Find equation for a parabolic line that goes through two points in 3D space

Question

I'm currently working on some computer graphics program where I want to show a line that "bounces" from point $A$ to point $B$, so I need an equation through which I can plug in values and interpolate the points that would trace the bounce.

Given two points, $A$ and $B$, in three dimensions, how do I determine the equation of a parabola that goes through $A$ and $B$?

Some additional information that might be helpful:

• Assume that a point $C$ is the midpoint between $A$ and $B$
• Assume that a point $D$ is the vertex of the parabolic line
• The length of line segment $\overline{CD}$ is a known variable/value

Answer 1

Let's first specify the line from $A$ to $B$: $$ u(\lambda) = (1-\lambda) A + \lambda B $$ where $\lambda \in [0, 1]$.

Now we stack the parabola on top: $$ f(\lambda) = (\lambda - 0)(\lambda - 1) h $$ where $h$ is such that $f(1/2) = \vec{CD}$, which is the vector from $C$ to $D$: $$ f(1/2) = (1/2)(1/2 - 1) h = \vec{CD} \iff \\ h = -4 \cdot \vec{CD} \iff \\ f(\lambda) = 4 \, \vec{CD} \, \lambda(1 - \lambda) $$ This gives $$ v(\lambda) = (1-\lambda) A + \lambda B + 4\, \vec{CD} \, \lambda(1-\lambda) $$ This requires $C = (A+B)/2$. That way $A$ and $B$ can be arbitrary points, they need not lie in the $z=0$ plane.

Answer 2

If you're familiar with some linear algebra, you could use the basis vectors $C-A$ and $(0,0,d)$, where $d=||D-C||$ (the vertical distance between $D$ and $C$) to form a vector space in $\mathbb{R}^2$ in which your parabola lies.
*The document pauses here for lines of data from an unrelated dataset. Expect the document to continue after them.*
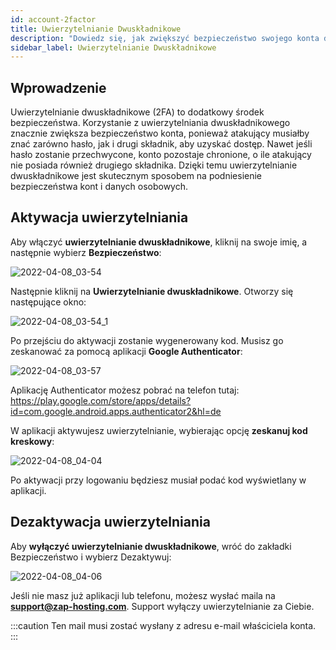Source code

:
 ```yaml
---
id: account-2factor
title: Uwierzytelnianie Dwuskładnikowe
description: "Dowiedz się, jak zwiększyć bezpieczeństwo swojego konta dzięki uwierzytelnianiu dwuskładnikowemu i skutecznie chronić swoje dane osobowe → Sprawdź teraz"
sidebar_label: Uwierzytelnianie Dwuskładnikowe
---
```


## 

## Wprowadzenie

Uwierzytelnianie dwuskładnikowe (2FA) to dodatkowy środek bezpieczeństwa. Korzystanie z uwierzytelniania dwuskładnikowego znacznie zwiększa bezpieczeństwo konta, ponieważ atakujący musiałby znać zarówno hasło, jak i drugi składnik, aby uzyskać dostęp. Nawet jeśli hasło zostanie przechwycone, konto pozostaje chronione, o ile atakujący nie posiada również drugiego składnika. Dzięki temu uwierzytelnianie dwuskładnikowe jest skutecznym sposobem na podniesienie bezpieczeństwa kont i danych osobowych.

## Aktywacja uwierzytelniania

Aby włączyć **uwierzytelnianie dwuskładnikowe**, kliknij na swoje imię, a następnie wybierz **Bezpieczeństwo**:

![2022-04-08_03-54](https://screensaver01.zap-hosting.com/index.php/s/CLQEKZaDoKRjMd2/preview)

Następnie kliknij na **Uwierzytelnianie dwuskładnikowe**. Otworzy się następujące okno:

![2022-04-08_03-54_1](https://screensaver01.zap-hosting.com/index.php/s/LZtD7ZcGqmfLHdG/preview)

Po przejściu do aktywacji zostanie wygenerowany kod. Musisz go zeskanować za pomocą aplikacji **Google Authenticator**:

![2022-04-08_03-57](https://screensaver01.zap-hosting.com/index.php/s/HCQQedP7LBjiW84/preview)

Aplikację Authenticator możesz pobrać na telefon tutaj: https://play.google.com/store/apps/details?id=com.google.android.apps.authenticator2&hl=de

W aplikacji aktywujesz uwierzytelnianie, wybierając opcję **zeskanuj kod kreskowy**:

![2022-04-08_04-04](https://screensaver01.zap-hosting.com/index.php/s/r2j7xEXLMsnM7NS/preview)

Po aktywacji przy logowaniu będziesz musiał podać kod wyświetlany w aplikacji.

## Dezaktywacja uwierzytelniania

Aby **wyłączyć uwierzytelnianie dwuskładnikowe**, wróć do zakładki Bezpieczeństwo i wybierz Dezaktywuj:

![2022-04-08_04-06](https://screensaver01.zap-hosting.com/index.php/s/wTRKX2qNdzRrnHk/preview.png)

Jeśli nie masz już aplikacji lub telefonu, możesz wysłać maila na **support@zap-hosting.com**. Support wyłączy uwierzytelnianie za Ciebie.

:::caution
Ten mail musi zostać wysłany z adresu e-mail właściciela konta.
:::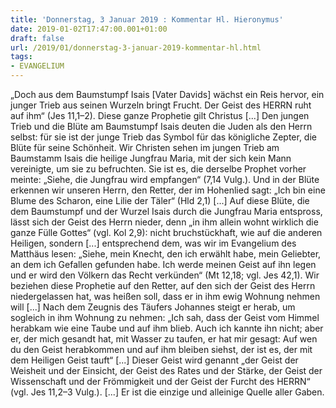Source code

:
 ```yaml
---
title: 'Donnerstag, 3 Januar 2019 : Kommentar Hl. Hieronymus'
date: 2019-01-02T17:47:00.001+01:00
draft: false
url: /2019/01/donnerstag-3-januar-2019-kommentar-hl.html
tags: 
- EVANGELIUM
---
```


„Doch aus dem Baumstumpf Isais \[Vater Davids\] wächst ein Reis hervor, ein junger Trieb aus seinen Wurzeln bringt Frucht. Der Geist des HERRN ruht auf ihm“ (Jes 11,1–2). Diese ganze Prophetie gilt Christus \[...\] Den jungen Trieb und die Blüte am Baumstumpf Isais deuten die Juden als den Herrn selbst: für sie ist der junge Trieb das Symbol für das königliche Zepter, die Blüte für seine Schönheit. Wir Christen sehen im jungen Trieb am Baumstamm Isais die heilige Jungfrau Maria, mit der sich kein Mann vereinigte, um sie zu befruchten. Sie ist es, die derselbe Prophet vorher meinte: „Siehe, die Jungfrau wird empfangen“ (7,14 Vulg.). Und in der Blüte erkennen wir unseren Herrn, den Retter, der im Hohenlied sagt: „Ich bin eine Blume des Scharon, eine Lilie der Täler“ (Hld 2,1) \[...\] Auf diese Blüte, die dem Baumstumpf und der Wurzel Isais durch die Jungfrau Maria entspross, lässt sich der Geist des Herrn nieder, denn „in ihm allein wohnt wirklich die ganze Fülle Gottes“ (vgl. Kol 2,9): nicht bruchstückhaft, wie auf die anderen Heiligen, sondern \[...\] entsprechend dem, was wir im Evangelium des Matthäus lesen: „Siehe, mein Knecht, den ich erwählt habe, mein Geliebter, an dem ich Gefallen gefunden habe. Ich werde meinen Geist auf ihn legen und er wird den Völkern das Recht verkünden“ (Mt 12,18; vgl. Jes 42,1). Wir beziehen diese Prophetie auf den Retter, auf den sich der Geist des Herrn niedergelassen hat, was heißen soll, dass er in ihm ewig Wohnung nehmen will \[...\] Nach dem Zeugnis des Täufers Johannes steigt er herab, um sogleich in ihm Wohnung zu nehmen: „Ich sah, dass der Geist vom Himmel herabkam wie eine Taube und auf ihm blieb. Auch ich kannte ihn nicht; aber er, der mich gesandt hat, mit Wasser zu taufen, er hat mir gesagt: Auf wen du den Geist herabkommen und auf ihm bleiben siehst, der ist es, der mit dem Heiligen Geist tauft“ \[...\] Dieser Geist wird genannt „der Geist der Weisheit und der Einsicht, der Geist des Rates und der Stärke, der Geist der Wissenschaft und der Frömmigkeit und der Geist der Furcht des HERRN“ (vgl. Jes 11,2–3 Vulg.). \[...\] Er ist die einzige und alleinige Quelle aller Gaben.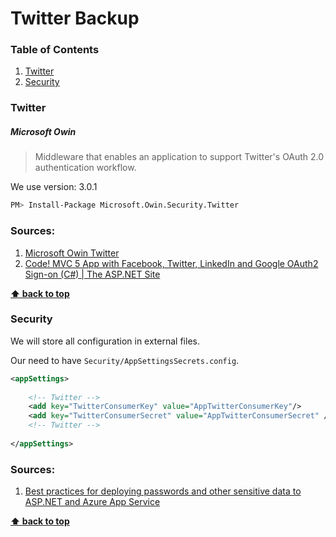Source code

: # Twitter Backup

### Table of Contents
  1. [Twitter](#twitter)
  1. [Security](#security)

### Twitter

##### Microsoft Owin

> Middleware that enables an application to support Twitter's OAuth 2.0 authentication workflow.

We use version: 3.0.1

```bash
PM> Install-Package Microsoft.Owin.Security.Twitter
```

### Sources:
  1. [Microsoft Owin Twitter](https://www.nuget.org/packages/Microsoft.Owin.Security.Twitter/)
  1. [Code! MVC 5 App with Facebook, Twitter, LinkedIn and Google OAuth2 Sign-on (C#) | The ASP.NET Site](http://www.asp.net/mvc/overview/security/create-an-aspnet-mvc-5-app-with-facebook-and-google-oauth2-and-openid-sign-on)
  
**[⬆ back to top](#table-of-contents)**

### Security 

We will store all configuration in external files.

Our need to have `Security/AppSettingsSecrets.config`.

```xml
<appSettings> 
	
	<!-- Twitter -->
	<add key="TwitterConsumerKey" value="AppTwitterConsumerKey"/>
	<add key="TwitterConsumerSecret" value="AppTwitterConsumerSecret" />
	<!-- Twitter -->
	  
</appSettings>
```

### Sources:
  1. [Best practices for deploying passwords and other sensitive data to ASP.NET and Azure App Service](http://www.asp.net/identity/overview/features-api/best-practices-for-deploying-passwords-and-other-sensitive-data-to-aspnet-and-azure)
  
**[⬆ back to top](#table-of-contents)**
In this vector space, the parabola would just be $y=1-x^2$, or $\vec{c}(t)=(t,1-t^2)$. Then all we need is the change of basis matrix from our vector space to $\mathbb{R}^3$, which is pretty easy because its columns are the basis vectors: $\begin{pmatrix} | & 0 \\ C-A & 0 \\ | & d \end{pmatrix}$.

If we let $A=(a_0,a_1,a_2)$ and $C=(c_0,c_1,c_2)$, this means our matrix is $\begin{pmatrix} c_0-a_0 & 0 \\ c_1-a_1 & 0 \\ c_2-a_2 & d \end{pmatrix}$. We can multiply our parabola by this matrix and shift by $C$ (because in our original $\vec{c}(t)$, the origin is in the place of $C$) to get an equation for the parabola in $\mathbb{R}^3$:

$\begin{align}\vec{c}(t)=C+ \begin{pmatrix} c_0-a_0 & 0 \\ c_1-a_1 & 0 \\ c_2-a_2 & d \end{pmatrix} \begin{pmatrix} t \\ 1-t^2 \end{pmatrix}&=C+ \begin{pmatrix} (c_0-a_0)t \\ (c_1-a_1)t \\ (c_2-a_2)t+d(1-t^2) \end{pmatrix}\\ &=C+(C-A)t+(D-C)(1-t^2) \end{align}$

Here's a geogebra file demonstration: https://www.geogebra.org/calculator/rmfxuuft

Answer 3

You can use the quadratic Bezier curve whose three control points are $A$, $B$, and $E = 2D - C$. The first two are obvious. The third one, $E$, is a point that's vertically above $C$, at a height that's double the height of $D$.

The parametric equation of the curve is $$ P(t) = (1-t)^2A + 2t(1-t)E + t^2B $$ It's easy to confirm that $P(0)=A$, $P(1)=B$, and \begin{aligned} P(\tfrac12) &= \tfrac14A + \tfrac12E + \tfrac14B \\ &= \tfrac12(\tfrac12A + \tfrac12B) + \tfrac12(2D-C) \\ &= \tfrac12C + D - \tfrac12C \\ &= D \end{aligned}

Or, if there's no good reason to use the Bezier form of the curve, you can express it in an even simpler manner by using quadratic Lagrange interpolation. The equation is $$ P(t) = (1-3t+2t^2)A + (4t - 4t^2)D + (2t^2-t)B $$ Again, it's easy to confirm that $P(0)=A$, $P(\tfrac12) = D$, and $P(1)=B$.